If you do have bad posture due to overly tight/strong internal rotators I would be very careful doing pull ups and rows. The lats are probably already to tight so those are not the exercises you want to be doing to fix your forward shoulder posture.

As for the Jacknife I’ll post a picture on the photo forum. Its on a swiss ball so its bound to get some flames!

Pikeking, Coach Davies, etc

Thanks for the help. Could you please also post pictures of stretches I should do to loosen up my hipflexors, high hamstring (butt area), and my lower back. I have a feeling that all of these area are tight from soccer and all the kicking/running I do. Also, if you have pictures of exercises I can do to strengthen my mid back (I think someone said somehting about wall slides), etc that would be Great! Thanks for all you help. I look forward to finally tackling this problem Ive been having w/ my posture. Please let me know when the pictures are up. Thanks all.

J

check out this link for Mike Robertson and his hip flexor stretch, its as good as any other.

For other stretches check out Ian Kings Lazy Guide to Stretcing and Coach D’s Man of Steel.
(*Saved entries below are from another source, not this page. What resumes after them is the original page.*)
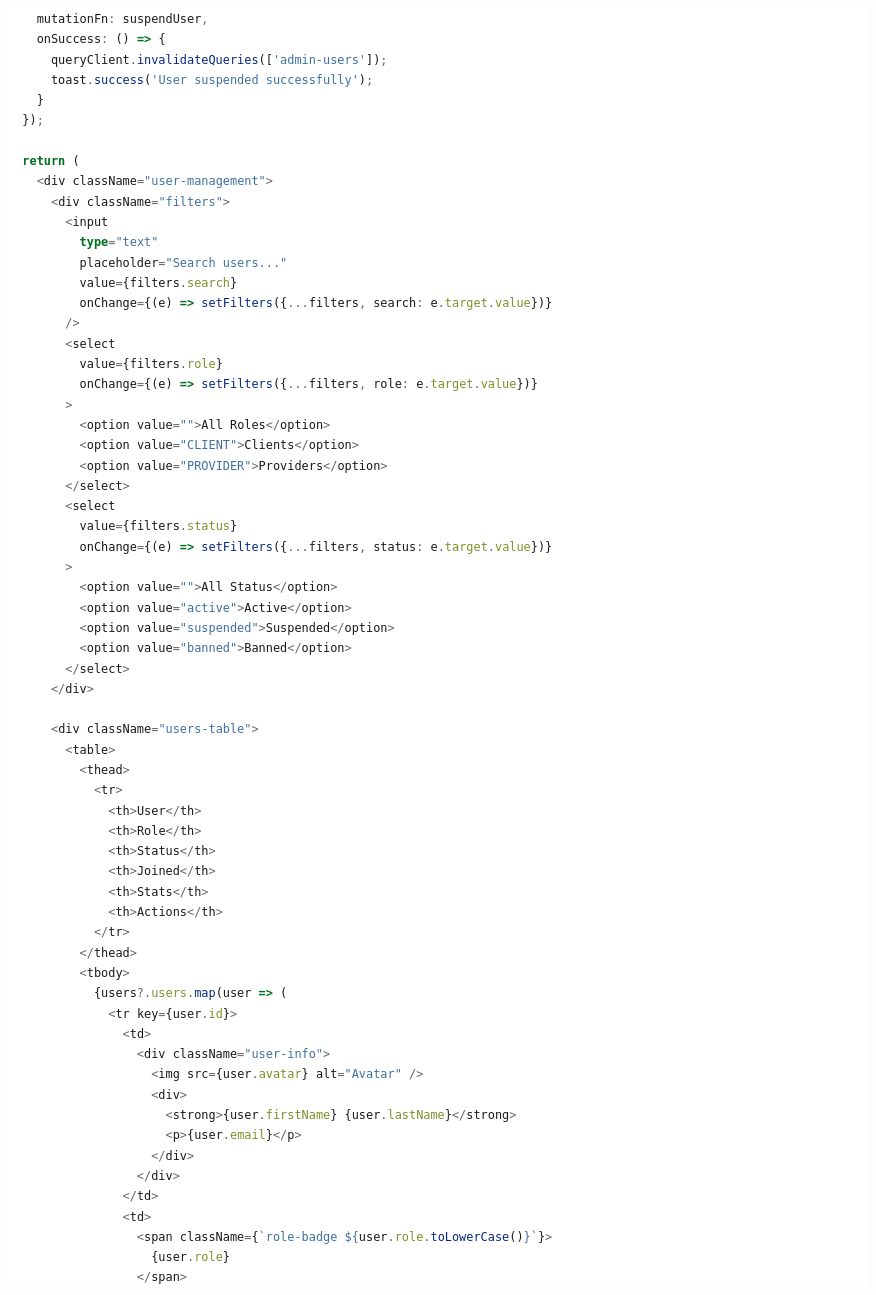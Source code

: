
```typescript
    mutationFn: suspendUser,
    onSuccess: () => {
      queryClient.invalidateQueries(['admin-users']);
      toast.success('User suspended successfully');
    }
  });

  return (
    <div className="user-management">
      <div className="filters">
        <input
          type="text"
          placeholder="Search users..."
          value={filters.search}
          onChange={(e) => setFilters({...filters, search: e.target.value})}
        />
        <select
          value={filters.role}
          onChange={(e) => setFilters({...filters, role: e.target.value})}
        >
          <option value="">All Roles</option>
          <option value="CLIENT">Clients</option>
          <option value="PROVIDER">Providers</option>
        </select>
        <select
          value={filters.status}
          onChange={(e) => setFilters({...filters, status: e.target.value})}
        >
          <option value="">All Status</option>
          <option value="active">Active</option>
          <option value="suspended">Suspended</option>
          <option value="banned">Banned</option>
        </select>
      </div>

      <div className="users-table">
        <table>
          <thead>
            <tr>
              <th>User</th>
              <th>Role</th>
              <th>Status</th>
              <th>Joined</th>
              <th>Stats</th>
              <th>Actions</th>
            </tr>
          </thead>
          <tbody>
            {users?.users.map(user => (
              <tr key={user.id}>
                <td>
                  <div className="user-info">
                    <img src={user.avatar} alt="Avatar" />
                    <div>
                      <strong>{user.firstName} {user.lastName}</strong>
                      <p>{user.email}</p>
                    </div>
                  </div>
                </td>
                <td>
                  <span className={`role-badge ${user.role.toLowerCase()}`}>
                    {user.role}
                  </span>
```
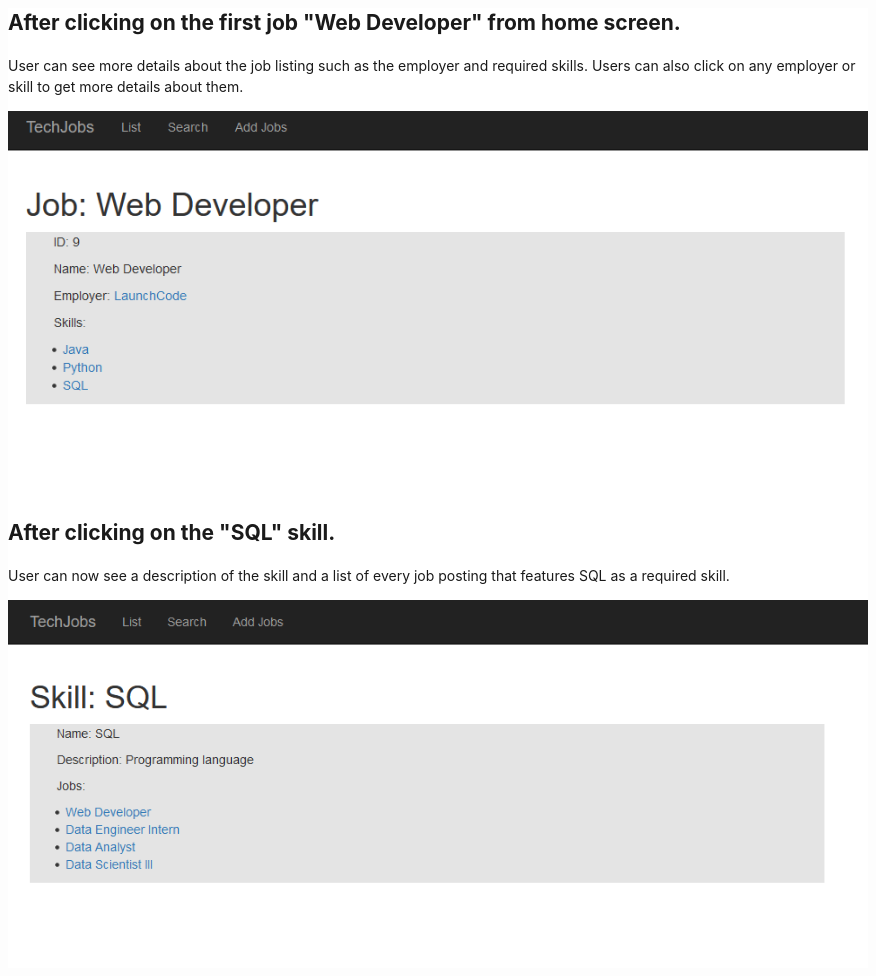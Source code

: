 ## After clicking on the first job "Web Developer" from home screen.

User can see more details about the job listing such as the employer and required skills.
Users can also click on any employer or skill to get more details about them.

<img src="presentation/2.PNG" width="900">

## After clicking on the "SQL" skill.

User can now see a description of the skill and a list of every job posting that features
SQL as a required skill.

<img src="presentation/3.PNG" width="900">
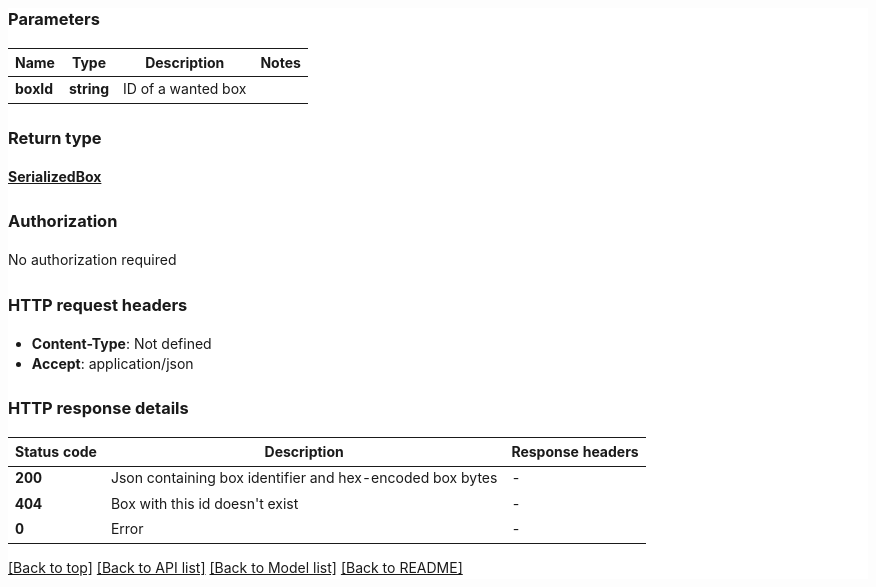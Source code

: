 ### Parameters

Name | Type | Description  | Notes
------------- | ------------- | ------------- | -------------
 **boxId** | **string**| ID of a wanted box | 

### Return type

[**SerializedBox**](SerializedBox.md)

### Authorization

No authorization required

### HTTP request headers

 - **Content-Type**: Not defined
 - **Accept**: application/json


### HTTP response details
| Status code | Description | Response headers |
|-------------|-------------|------------------|
| **200** | Json containing box identifier and hex-encoded box bytes |  -  |
| **404** | Box with this id doesn&#39;t exist |  -  |
| **0** | Error |  -  |

[[Back to top]](#) [[Back to API list]](../README.md#documentation-for-api-endpoints) [[Back to Model list]](../README.md#documentation-for-models) [[Back to README]](../README.md)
You dont need to do fancy stretches, you just need to do them.

Pikeking…thanks bud. I left you a post on the picture you put up. As I sit in my chair now I am being aware of my posture but one thing ive noticed is that when I lean back, it seems like my hips/pelvis kind of push up towards my belly button - thus not keeping my whole body aligned straight and causing that line btwn below my belly button and above…kinda like my body fat make a sorta roll (im not fat though - about 10-11% bf - 5’10-170lbs) Could this be that my legs and butt are so big from soccer that they automatically put my pelvis/hips/back in a bad alignment so that I cant sit properly? Id be interested in know what you think. If need be I can photgraph my posture as I sit and you can tell me what is wrong…kinda like a specific diagnosis for my case. Let me know if we need to go that route.

Take a picture if you can, I’m not sure I understand your description of whats happening.

Are you saying that when you lean back your pelvis doesnt go with the rest of your body, it kind of stays in place?
Do you sit with a flat back?

Try standing against a wall, how far can you press your palm into the arch of your back?

If you are serious about fixing this I would try and find specialist in your area, whether its a physio, personal trainer, whatever. Have them put you in an optimal postural position so you know what it feels like.

As far as how will it carry over to your sport? Remember posture is power. With perfect posture all the agonists,antagonists, neutralisers, stabilisers etc can function optimally. I’m a firm believer that if your posture isnt great you’ll never live up to your full potential.

Check out the practioner database on the chek institute website to see if there anyone in your area. A Chek Practioner will be able to help you, we spend a lot of time doing this sort of stuff.

Was going to be my suggestion to, go find a Chek Practioner, these problems are impossible to correct without in a proper postural assessment. Trainers in my gym are too quick to diagnos pelvic alingment without actually measuring pelvic tilt. As Paul Chek says ‘assess dont guess’.